Over 450 years before the De Beers Mining Company explored their first mine in Africa or discovered their first diamond, Maximilian I of Austria proposed to Mary of Burgundy in 1477 with the first diamond engagement ring in recorded history.
The person responsible for inventing the tagline was Mary Frances Gerety, a female copywriter at the N.W. Ayer, a Philadelphia advertising agency that shut down in 2002. Her career is somewhat poetic, or tragic, depending on your outlook.
De Beers was the only client she ever worked on, writing every ad for the company between 1943–1970, but she never got married. According to J. Courtney Sullivan, who wrote about her life and career for the Washington Post and in his novel “The Engagements”, the slogan has appeared in every De Beers ad since 1948.
Mary Frances Gerety spent her entire career helping sell diamond rings and educating men on how to buy them, but never had someone buy one for her.She died on April 11, 1999 at 83 years old, alone in her Pennsylvania home. Two weeks before she did, on March 29th, Advertising Age published their list of the best, most significant slogans of the twentieth century.
“A Diamond Is Forever” was number one.
Most engagement rings are clear, but diamonds actually come in every color of the rainbow.
Dubbed “fancy” color diamonds by the Gemological Institute of America (GIA), they can range from “fancy light” to “fancy vivid” based on the intensity and depth of the color.
Photo credit: GIA
Only one in every 10,000 diamonds discovered qualify as a fancy diamond, making them the rarest and most expensive gems on Earth. Many of the most famous, valuable, and historically significant diamonds, like the Hope Diamond, are fancy diamonds.

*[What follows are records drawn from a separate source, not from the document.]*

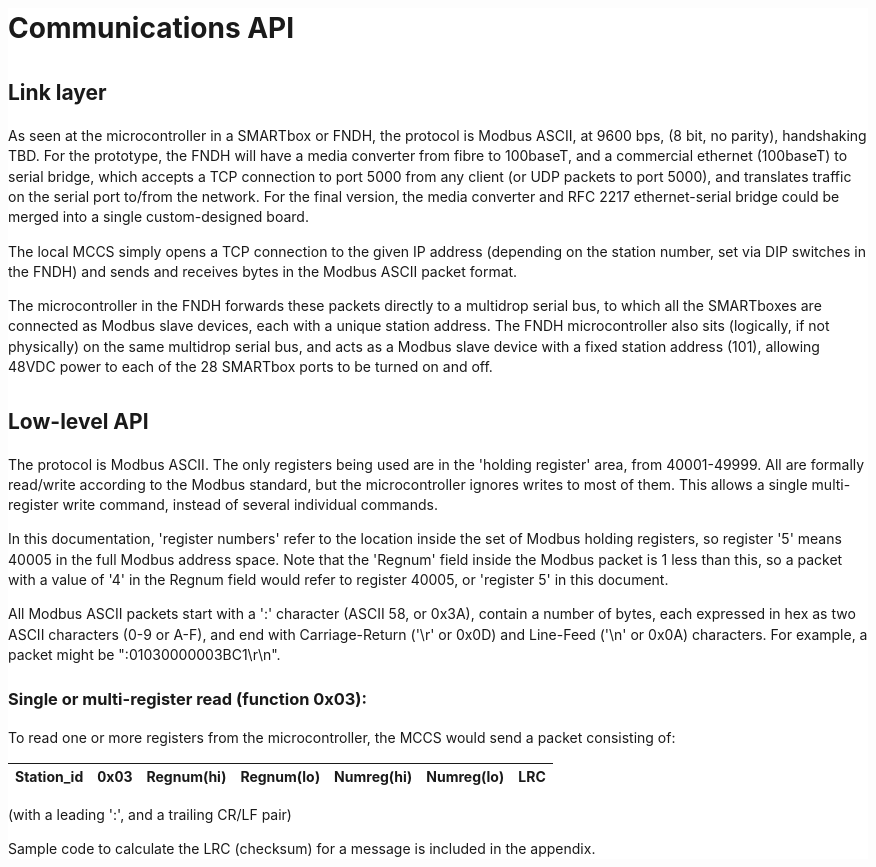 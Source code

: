 # Communications API

## Link layer

As seen at the microcontroller in a SMARTbox or FNDH, the protocol is Modbus ASCII, at 
9600 bps, (8 bit, no parity), handshaking TBD. For the prototype, the FNDH will have a 
media converter from fibre to 100baseT, and a commercial ethernet (100baseT) to serial 
bridge, which accepts a TCP connection to port 5000 from any client (or UDP packets to 
port 5000), and translates traffic on the serial port to/from the network. For the 
final version, the media converter and RFC 2217 ethernet-serial bridge could be merged 
into a single custom-designed board.

The local MCCS simply opens a TCP connection to the given IP address (depending on the 
station number, set via DIP switches in the FNDH) and sends and receives bytes in the 
Modbus ASCII packet format.

The microcontroller in the FNDH forwards these packets directly to a multidrop serial 
bus, to which all the SMARTboxes are connected as Modbus slave devices, each with 
a unique station address. The FNDH microcontroller also sits (logically, if not 
physically) on the same multidrop serial bus, and acts as a Modbus slave device with a 
fixed station address (101), allowing 48VDC power to each of the 28 SMARTbox ports to be 
turned on and off.

## Low-level API

The protocol is Modbus ASCII. The only registers being used are in the &#39;holding 
register&#39; area, from 40001-49999. All are formally read/write according to the 
Modbus standard, but the microcontroller ignores writes to most of them. This allows 
a single multi-register write command, instead of several individual commands.

In this documentation, &#39;register numbers&#39; refer to the location inside the 
set of Modbus holding registers, so register &#39;5&#39; means 40005 in the full 
Modbus address space. Note that the &#39;Regnum&#39; field inside the Modbus packet 
is 1 less than this, so a packet with a value of &#39;4&#39; in the Regnum field 
would refer to register 40005, or &#39;register 5&#39; in this document.

All Modbus ASCII packets start with a &#39;:&#39; character (ASCII 58, or 0x3A), 
contain a number of bytes, each expressed in hex as two ASCII characters (0-9 or A-F),
and end with Carriage-Return (&#39;\r&#39; or 0x0D) and Line-Feed (&#39;\n&#39; or
0x0A) characters. For example, a packet might be &quot;:01030000003BC1\r\n&quot;.

### Single or multi-register read (function 0x03):

To read one or more registers from the microcontroller, the MCCS would send a packet
consisting of:

| Station\_id | 0x03 | Regnum(hi) | Regnum(lo) | Numreg(hi) | Numreg(lo) | LRC |
| --- | --- | --- | --- | --- | --- | --- |

(with a leading &#39;:&#39;, and a trailing CR/LF pair)

Sample code to calculate the LRC (checksum) for a message is included in the appendix.
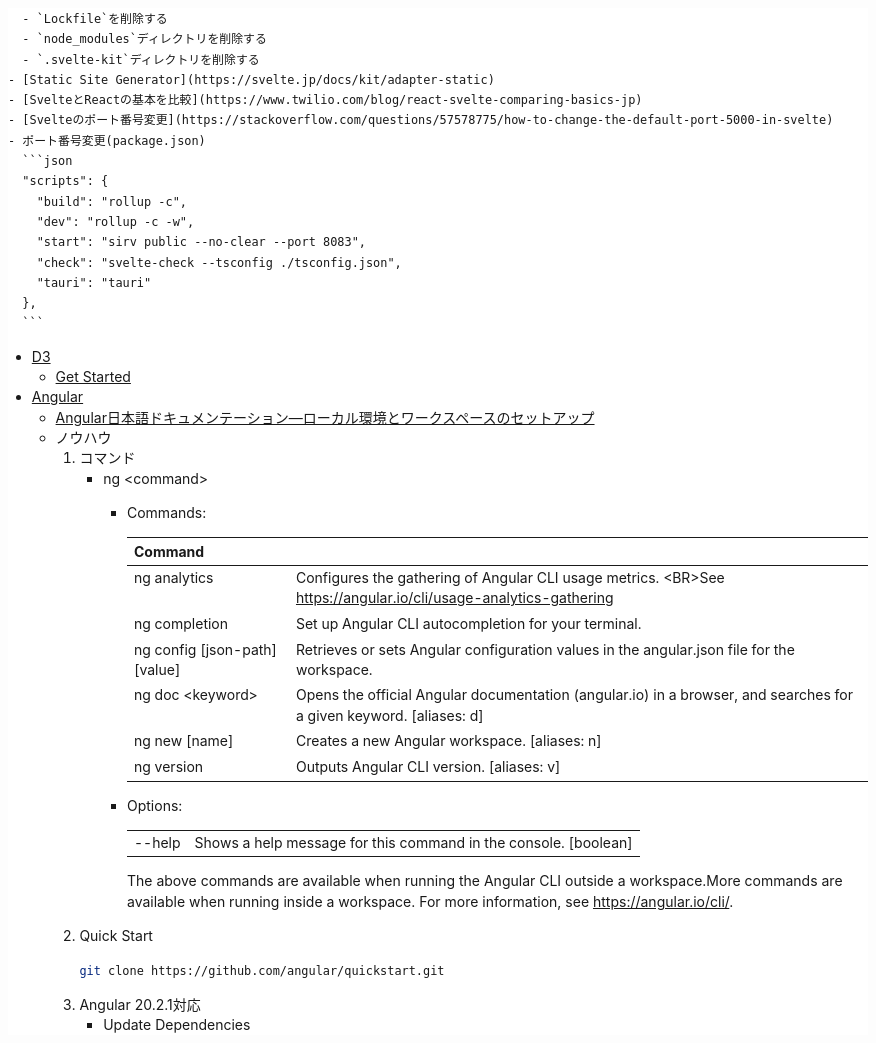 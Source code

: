       - `Lockfile`を削除する
      - `node_modules`ディレクトリを削除する
      - `.svelte-kit`ディレクトリを削除する
    - [Static Site Generator](https://svelte.jp/docs/kit/adapter-static)
    - [SvelteとReactの基本を比較](https://www.twilio.com/blog/react-svelte-comparing-basics-jp)
    - [Svelteのポート番号変更](https://stackoverflow.com/questions/57578775/how-to-change-the-default-port-5000-in-svelte)
    - ポート番号変更(package.json)
      ```json
      "scripts": {
        "build": "rollup -c",
        "dev": "rollup -c -w",
        "start": "sirv public --no-clear --port 8083",
        "check": "svelte-check --tsconfig ./tsconfig.json",
        "tauri": "tauri"
      },
      ```
  - [D3](https://d3js.org/) <a id="d3"></a>
    - [Get Started](https://d3js.org/getting-started)
  - [Angular](https://angular.dev/) <a id="angular"></a>
    - [Angular日本語ドキュメンテーション―ローカル環境とワークスペースのセットアップ](https://angular.jp/guide/setup-local)
    - ノウハウ
      1.  コマンド
          * ng &lt;command&gt;
            - Commands:

              |Command | |
              |-|-|
              |ng analytics                  |Configures the gathering of Angular CLI usage metrics. &lt;BR&gt;See https://angular.io/cli/usage-analytics-gathering|
              |ng completion                 |Set up Angular CLI autocompletion for your terminal.
              |ng config [json-path] [value] |Retrieves or sets Angular configuration values in the angular.json file for the workspace.
              |ng doc &lt;keyword&gt;              |Opens the official Angular documentation (angular.io) in a browser, and searches for a given keyword.  [aliases: d]
              |ng new [name]                 |Creates a new Angular workspace.  [aliases: n]
              |ng version                    |Outputs Angular CLI version.  [aliases: v]
            - Options:

              | | |
              |-|-|
              |--help  |Shows a help message for this command in the console.  [boolean]

              The above commands are available when running the Angular CLI outside a workspace.More commands are available when running inside a workspace.
              For more information, see https://angular.io/cli/.
      1.  Quick Start
          ```sh
          git clone https://github.com/angular/quickstart.git
          ```
      1.  Angular 20.2.1対応
          - Update Dependencies
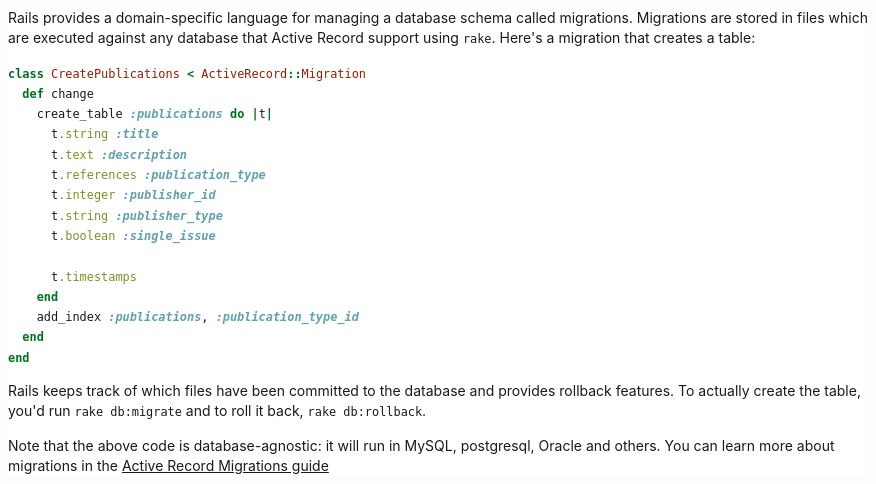 Rails provides a domain-specific language for managing a database schema called 
migrations. Migrations are stored in files which are executed against any 
database that Active Record support using `rake`. Here's a migration that 
creates a table:

```ruby
class CreatePublications < ActiveRecord::Migration
  def change
    create_table :publications do |t|
      t.string :title
      t.text :description
      t.references :publication_type
      t.integer :publisher_id
      t.string :publisher_type
      t.boolean :single_issue

      t.timestamps
    end
    add_index :publications, :publication_type_id
  end
end
```

Rails keeps track of which files have been committed to the database and 
provides rollback features. To actually create the table, you'd run `rake db:migrate`
and to roll it back, `rake db:rollback`.

Note that the above code is database-agnostic: it will run in MySQL, postgresql, 
Oracle and others. You can learn more about migrations in the [Active Record 
Migrations guide](migrations.html)
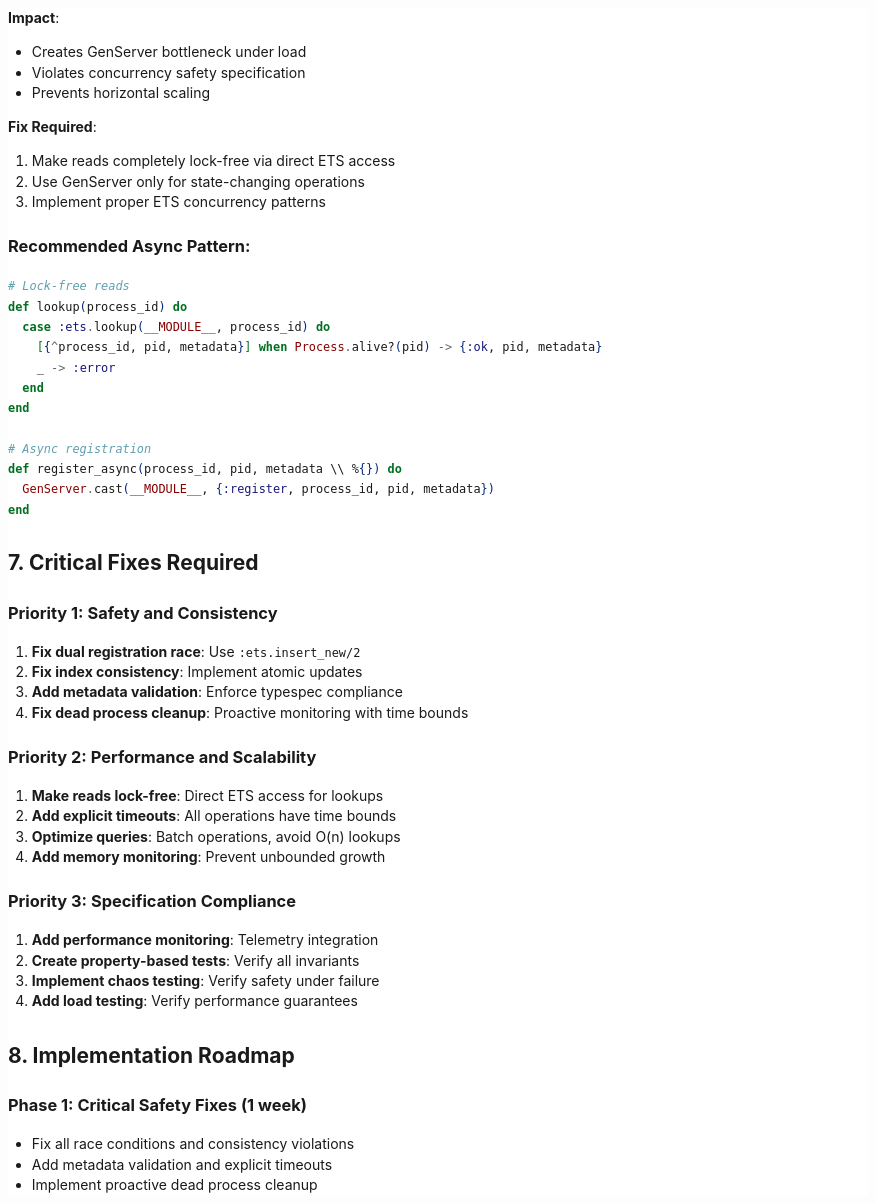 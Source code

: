 **Impact**: 
- Creates GenServer bottleneck under load
- Violates concurrency safety specification
- Prevents horizontal scaling

**Fix Required**: 
1. Make reads completely lock-free via direct ETS access
2. Use GenServer only for state-changing operations
3. Implement proper ETS concurrency patterns

### **Recommended Async Pattern**:
```elixir
# Lock-free reads
def lookup(process_id) do
  case :ets.lookup(__MODULE__, process_id) do
    [{^process_id, pid, metadata}] when Process.alive?(pid) -> {:ok, pid, metadata}
    _ -> :error
  end
end

# Async registration
def register_async(process_id, pid, metadata \\ %{}) do
  GenServer.cast(__MODULE__, {:register, process_id, pid, metadata})
end
```

## 7. Critical Fixes Required

### **Priority 1: Safety and Consistency**
1. **Fix dual registration race**: Use `:ets.insert_new/2`
2. **Fix index consistency**: Implement atomic updates
3. **Add metadata validation**: Enforce typespec compliance
4. **Fix dead process cleanup**: Proactive monitoring with time bounds

### **Priority 2: Performance and Scalability**  
1. **Make reads lock-free**: Direct ETS access for lookups
2. **Add explicit timeouts**: All operations have time bounds
3. **Optimize queries**: Batch operations, avoid O(n) lookups
4. **Add memory monitoring**: Prevent unbounded growth

### **Priority 3: Specification Compliance**
1. **Add performance monitoring**: Telemetry integration
2. **Create property-based tests**: Verify all invariants
3. **Implement chaos testing**: Verify safety under failure
4. **Add load testing**: Verify performance guarantees

## 8. Implementation Roadmap

### **Phase 1: Critical Safety Fixes (1 week)**
- Fix all race conditions and consistency violations
- Add metadata validation and explicit timeouts
- Implement proactive dead process cleanup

Photo credit: Visual Capitalist
Many diamond experts and lovers, myself included, believe each gem carries deep spiritual meaning and mystical powers that differ based on their color, age, history and previous owners. Some even go as far as to believe that diamonds store the emotions and karma of their previous owners. This idea is reinforced throughout history by legends of bad luck and curses being passed down as famous, expensive diamonds were traded and exchanged between royal families and empires.
HARDER, BETTER, FASTER, STRONGER
The name “diamond” is derived from the Greek word “adamas” which means indestructible and untameable…and the gem lives up to the definition.
- Only a diamond can scratch another diamond.
- The only way to polish a diamond is using another diamond — most commonly diamond powder.
- To cut a diamond, you have to use a blade made with diamonds.
Aside from their beauty and value, it is this strength and durability that explains why the diamond has become such a symbol of love and longevity in our culture.